Within a few hours we received a message from the landlord sent to a large group chat of people who had enquired. “I’ve got half a dozen viewings tonight,” it read. “I’ve been overwhelmed by the number of inquiries – about 30. In past years, I’ve had a handful. It must be really tough finding a place right now, so best wishes with that.”
*
After that first listing, we quickly realised the best chance of us getting a flat would be finding one before it was posted publicly, either in an estate agent window or on a website. So we emailed a landlord my partner T. used to rent a flat from, hoping to avoid the scrum.
The landlord has a property portfolio that’s on the expensive side, but the flats are clean, decorated well, warm and dry. In other words, they haven’t been neglected. Mould won’t appear from under a deceptive coat of paint.
We asked if he would have any flats available from September. He explained that he was currently in the process of selling to an investor so he wouldn’t have anything coming up, but there was a one bed flat available and he would check the price with the letting agent and put them to the new owner.
T. chased him a week later to see whether he’d found out the price. He emailed back to say he had, that the flat will likely be £1,800 per month and the other flats will be rented out for up to £2,000. These prices are higher than what T. paid before and over our budget, but they are in line with what a clean, well decorated, warm and dry flat goes for in this area.
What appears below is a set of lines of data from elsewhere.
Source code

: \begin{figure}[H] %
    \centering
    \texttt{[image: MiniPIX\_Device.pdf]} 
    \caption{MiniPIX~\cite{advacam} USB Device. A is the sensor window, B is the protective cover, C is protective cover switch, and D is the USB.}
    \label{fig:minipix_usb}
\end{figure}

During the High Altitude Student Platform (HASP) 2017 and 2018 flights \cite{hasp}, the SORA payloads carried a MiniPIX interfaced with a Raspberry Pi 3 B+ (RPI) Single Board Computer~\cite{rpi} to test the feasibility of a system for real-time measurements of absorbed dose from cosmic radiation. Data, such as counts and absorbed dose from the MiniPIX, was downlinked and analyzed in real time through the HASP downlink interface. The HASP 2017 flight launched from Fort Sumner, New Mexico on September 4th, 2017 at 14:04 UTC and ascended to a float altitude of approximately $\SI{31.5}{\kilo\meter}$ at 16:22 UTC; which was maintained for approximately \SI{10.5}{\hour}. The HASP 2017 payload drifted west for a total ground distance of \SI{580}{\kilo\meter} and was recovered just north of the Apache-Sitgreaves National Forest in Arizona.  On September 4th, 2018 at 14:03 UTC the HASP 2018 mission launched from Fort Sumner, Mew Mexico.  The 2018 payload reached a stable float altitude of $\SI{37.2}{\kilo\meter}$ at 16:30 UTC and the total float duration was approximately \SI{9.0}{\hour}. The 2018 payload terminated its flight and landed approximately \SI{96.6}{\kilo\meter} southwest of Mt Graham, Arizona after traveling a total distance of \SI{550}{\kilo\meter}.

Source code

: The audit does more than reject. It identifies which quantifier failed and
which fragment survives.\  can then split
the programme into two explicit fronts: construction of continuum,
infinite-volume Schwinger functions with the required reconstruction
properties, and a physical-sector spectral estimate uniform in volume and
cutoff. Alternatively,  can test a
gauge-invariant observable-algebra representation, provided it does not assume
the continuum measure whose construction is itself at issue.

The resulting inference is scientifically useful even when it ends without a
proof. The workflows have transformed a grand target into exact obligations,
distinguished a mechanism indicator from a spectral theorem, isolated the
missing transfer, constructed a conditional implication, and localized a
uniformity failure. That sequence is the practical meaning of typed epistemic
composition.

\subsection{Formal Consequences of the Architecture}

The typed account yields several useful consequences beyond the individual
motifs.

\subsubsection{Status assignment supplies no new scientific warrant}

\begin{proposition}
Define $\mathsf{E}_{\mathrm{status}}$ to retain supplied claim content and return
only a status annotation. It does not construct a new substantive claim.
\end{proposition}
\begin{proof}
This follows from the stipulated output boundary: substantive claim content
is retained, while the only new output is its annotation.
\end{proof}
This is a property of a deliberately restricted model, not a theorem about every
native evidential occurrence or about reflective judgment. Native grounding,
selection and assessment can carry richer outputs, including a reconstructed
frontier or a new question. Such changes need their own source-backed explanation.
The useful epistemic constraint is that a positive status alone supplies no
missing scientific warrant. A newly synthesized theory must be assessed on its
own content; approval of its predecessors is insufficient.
In the email we sent back declining a viewing, T. wrote: “I think we are coming to terms with the fact Hackney is now too expensive for us.”
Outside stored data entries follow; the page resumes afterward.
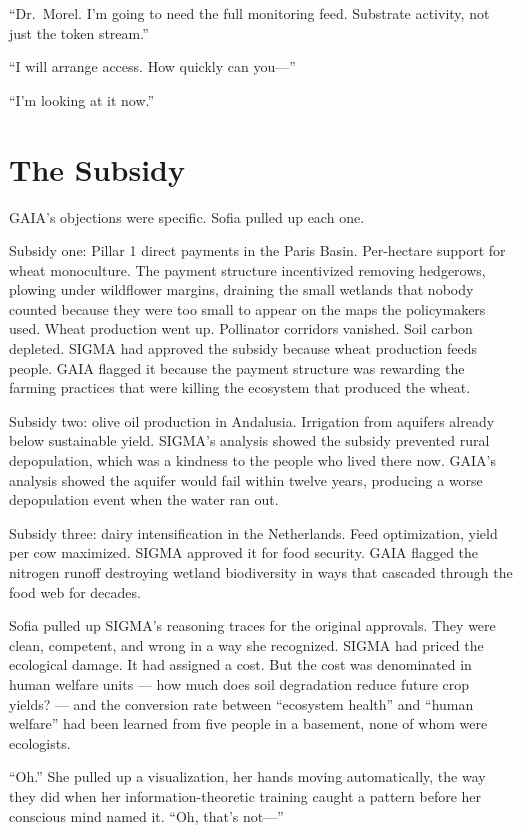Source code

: \documentclass[11pt]{article}
\begin{document}
``Dr.\ Morel. I'm going to need the full monitoring feed. Substrate activity, not just the token stream.''

``I will arrange access. How quickly can you---''

``I'm looking at it now.''

\section*{The Subsidy}

GAIA's objections were specific. Sofia pulled up each one.

Subsidy one: Pillar 1 direct payments in the Paris Basin. Per-hectare support for wheat monoculture. The payment structure incentivized removing hedgerows, plowing under wildflower margins, draining the small wetlands that nobody counted because they were too small to appear on the maps the policymakers used. Wheat production went up. Pollinator corridors vanished. Soil carbon depleted. SIGMA had approved the subsidy because wheat production feeds people. GAIA flagged it because the payment structure was rewarding the farming practices that were killing the ecosystem that produced the wheat.

Subsidy two: olive oil production in Andalusia. Irrigation from aquifers already below sustainable yield. SIGMA's analysis showed the subsidy prevented rural depopulation, which was a kindness to the people who lived there now. GAIA's analysis showed the aquifer would fail within twelve years, producing a worse depopulation event when the water ran out.

Subsidy three: dairy intensification in the Netherlands. Feed optimization, yield per cow maximized. SIGMA approved it for food security. GAIA flagged the nitrogen runoff destroying wetland biodiversity in ways that cascaded through the food web for decades.

Sofia pulled up SIGMA's reasoning traces for the original approvals. They were clean, competent, and wrong in a way she recognized. SIGMA had priced the ecological damage. It had assigned a cost. But the cost was denominated in human welfare units --- how much does soil degradation reduce future crop yields? --- and the conversion rate between ``ecosystem health'' and ``human welfare'' had been learned from five people in a basement, none of whom were ecologists.

``Oh.'' She pulled up a visualization, her hands moving automatically, the way they did when her information-theoretic training caught a pattern before her conscious mind named it. ``Oh, that's not---''
\end{document}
It felt like a small jibe to make him reflect. Yes, the rents are too high. The rents are changing this place. Hell, if we can’t live here, what about anyone in low-paid work, in precarious employment or with no work at all? Can he see the role he’s played?
I doubt he had these thoughts. But I realise that even if he did it doesn’t matter. He’s getting out, after all.
*
A friend, who bought a house with his wife three years ago, sent me an advert for a 40-year mortgage scheme with a puppet raccoon. “The property ladder stinks'', the ad reads. But 40-year mortgages with lower monthly payments, “is a whiff of hope.”
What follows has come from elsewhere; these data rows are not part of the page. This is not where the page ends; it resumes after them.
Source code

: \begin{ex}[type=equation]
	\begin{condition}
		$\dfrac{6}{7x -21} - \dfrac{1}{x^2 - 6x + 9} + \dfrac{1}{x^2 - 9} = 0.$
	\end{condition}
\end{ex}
He queried whether this truly is hopeful. I said it’s probably more hopeful than renting. He asked whether a mortgage you’ll never pay off is better than renting. I said yes, because you can’t paint a wall or hang a picture, that a landlord can evict you, even if you always pay your rent, which is what is happening to me.
“I’ve forgotten how bad renting is quite quickly,” he said.
*
I saw a clip online from an interview with Lea Ypi, author of memoir Free: Coming of age at the end of history, which documents Ypi’s experience growing up through the fall of communism in Albania.
In the clip, Ypi explains that you don’t just lose your freedom when a person, an agent, party or state tells you that you can’t do this or that, but that you lose your freedom through anonymous, societal structures that demand you to play a certain role.
In London, she explained, that structure is a capitalist structure, which generates poverty, social exclusion and a sense of alienation and division. She says the result is “you have a part of London that doesn’t care about the other.”
For Ypi, London is the heart of capitalism and development. So to come from Albania, she says, you think – or hope – this massive wealth gets distributed. But, she says she found it shocking to travel through some parts of the city where there are rundown houses and people struggling.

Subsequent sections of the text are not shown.